特に不動産は、簡単に分割できず、換金も時間がかかり、いざ相続が発生して遺産分割するとなると取り扱いが難しいものです。
だからこそ、この時代に不動産業に携わる者として、「相続」の問題は気になります。
相続紛争対策としては、遺言が有効
遺産分割の話し合いは、故人や遺族の事情があったり、タイミングが難しかったりします。
スムーズな遺産分割のために遺言を用意しましょう。
- 相続の話し合いが不要。
- 法定相続分を変更できるし、相続人以外にも財産を渡せる。
- 遺言に表すことで、相続財産を明らかにできる。
遺言なら、公正証書遺言がおススメ
自筆証書遺言は要件が厳しいので、公証人が作る「公正証書遺言」がおススメです。
- 内容に一応のチェックがあり、形式的にも問題がない。
- 認知症等を理由に無効となるリスクや、偽造と疑われるリスクが少ない。
- 公証人役場に長期間原本が保存され、どこの公証人役場でも検索できる。
遺言に代わる信託
「信託とは、委託者が受託者に対し、受益者のために契約又は遺言により財産の譲渡をして、財産の管理又は処分をさせること。
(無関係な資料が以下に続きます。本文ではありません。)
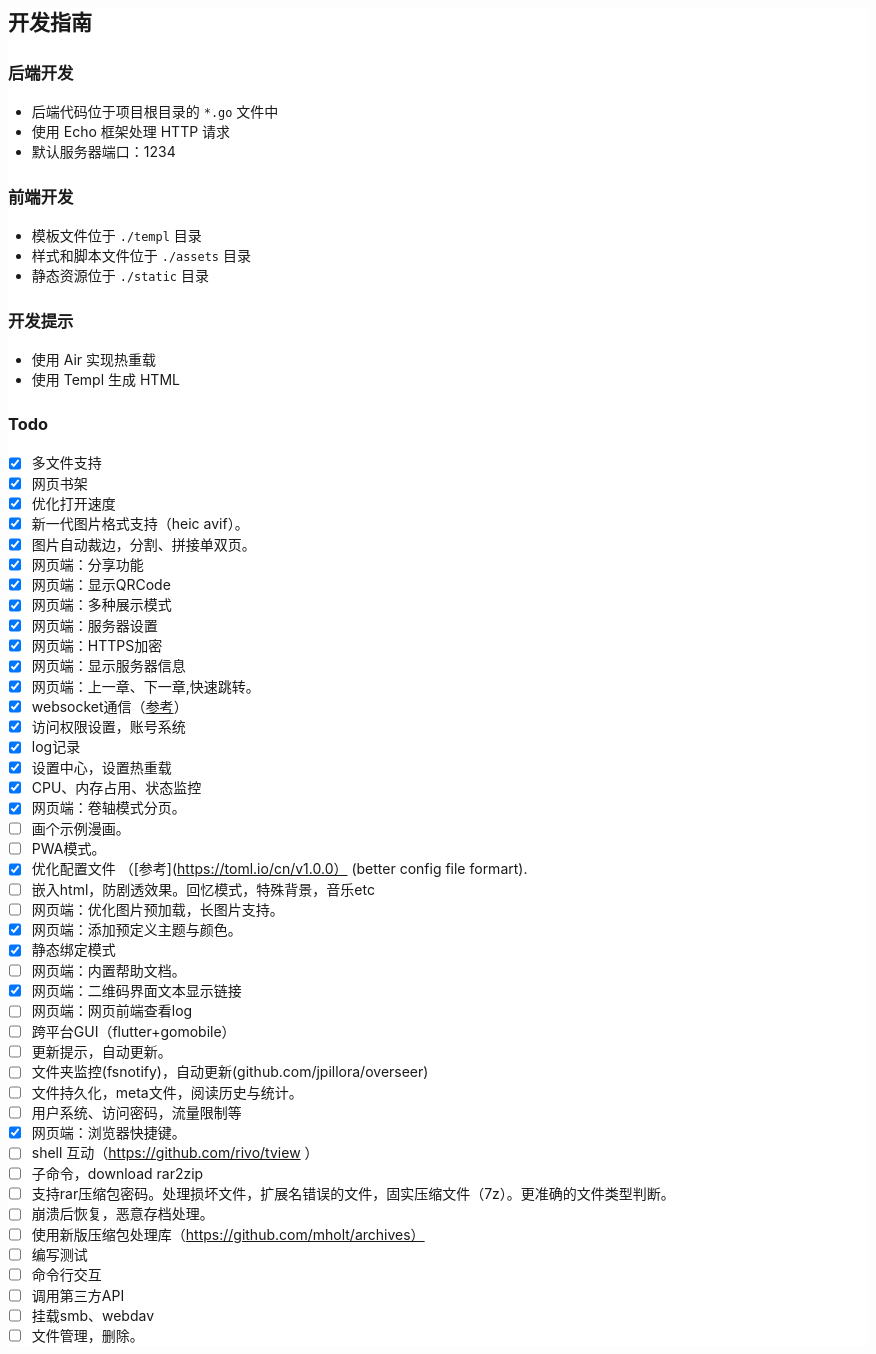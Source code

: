 ## 开发指南

### 后端开发
- 后端代码位于项目根目录的 `*.go` 文件中
- 使用 Echo 框架处理 HTTP 请求
- 默认服务器端口：1234

### 前端开发
- 模板文件位于 `./templ` 目录
- 样式和脚本文件位于 `./assets` 目录
- 静态资源位于 `./static` 目录

### 开发提示
- 使用 Air 实现热重载
- 使用 Templ 生成 HTML

### Todo
- [x] 多文件支持
- [x] 网页书架
- [x] 优化打开速度
- [x] 新一代图片格式支持（heic avif）。
- [x] 图片自动裁边，分割、拼接单双页。
- [x] 网页端：分享功能
- [x] 网页端：显示QRCode
- [x] 网页端：多种展示模式
- [x] 网页端：服务器设置
- [x] 网页端：HTTPS加密
- [x] 网页端：显示服务器信息
- [x] 网页端：上一章、下一章,快速跳转。
- [x] websocket通信（[参考](https://github.com/Unrud/remote-touchpad)）
- [x] 访问权限设置，账号系统
- [x] log记录
- [x] 设置中心，设置热重载
- [x] CPU、内存占用、状态监控
- [x] 网页端：卷轴模式分页。
- [ ] 画个示例漫画。
- [ ] PWA模式。
- [x] 优化配置文件 （[参考](<https://toml.io/cn/v1.0.0）> (better config file formart).
- [ ] 嵌入html，防剧透效果。回忆模式，特殊背景，音乐etc
- [ ] 网页端：优化图片预加载，长图片支持。
- [x] 网页端：添加预定义主题与颜色。
- [x] 静态绑定模式
- [ ] 网页端：内置帮助文档。
- [x] 网页端：二维码界面文本显示链接
- [ ] 网页端：网页前端查看log
- [ ] 跨平台GUI（flutter+gomobile）
- [ ] 更新提示，自动更新。
- [ ] 文件夹监控(fsnotify)，自动更新(github.com/jpillora/overseer)
- [ ] 文件持久化，meta文件，阅读历史与统计。
- [ ] 用户系统、访问密码，流量限制等
- [x] 网页端：浏览器快捷键。
- [ ] shell 互动（<https://github.com/rivo/tview> ）
- [ ] 子命令，download rar2zip
- [ ] 支持rar压缩包密码。处理损坏文件，扩展名错误的文件，固实压缩文件（7z）。更准确的文件类型判断。
- [ ] 崩溃后恢复，恶意存档处理。
- [ ] 使用新版压缩包处理库（https://github.com/mholt/archives）
- [ ] 编写测试
- [ ] 命令行交互
- [ ] 调用第三方API
- [ ] 挂载smb、webdav
- [ ] 文件管理，删除。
」
「後継ぎ遺贈型受益者連続信託(信託法91条)」
…自分を第一次受益者、自分の死亡時に妻を第二次受益者、さらに妻死亡時に長男を第三次受益者、というように指定できる。
遺言では、自分の死亡時のことしか指定できないので、この点が「遺言に代わる信託」の利点と言えます。
生前の信託の活用
認知症が進めば、所有している不動産の売買も賃貸借も遺産分割もできず、遺言の作成も困難になります。
ある意味、相続よりも認知症の方が厄介かもしれませんね。
厚生労働省のデータによれば、なんと65歳以上の28%は、すでに認知症であるかその疑いがあるそうです。
信託することで、受託者が管理処分権を有することができますので、
信頼のおける身内などの受託者に「信託譲渡」すると安心でしょう。(家族信託)
所有不動産の収益はそのまま父親に、管理面だけ長男が引き継ぐ、ということができます。
家族信託は、生前贈与よりも税金など費用面でのメリットがありますし、後見人制度のような融通が利かないというデメリットはありません。
平成19年から始まったということもあり、まだ一般的ではありませんが、もっと広く知られるべき制度だと思います。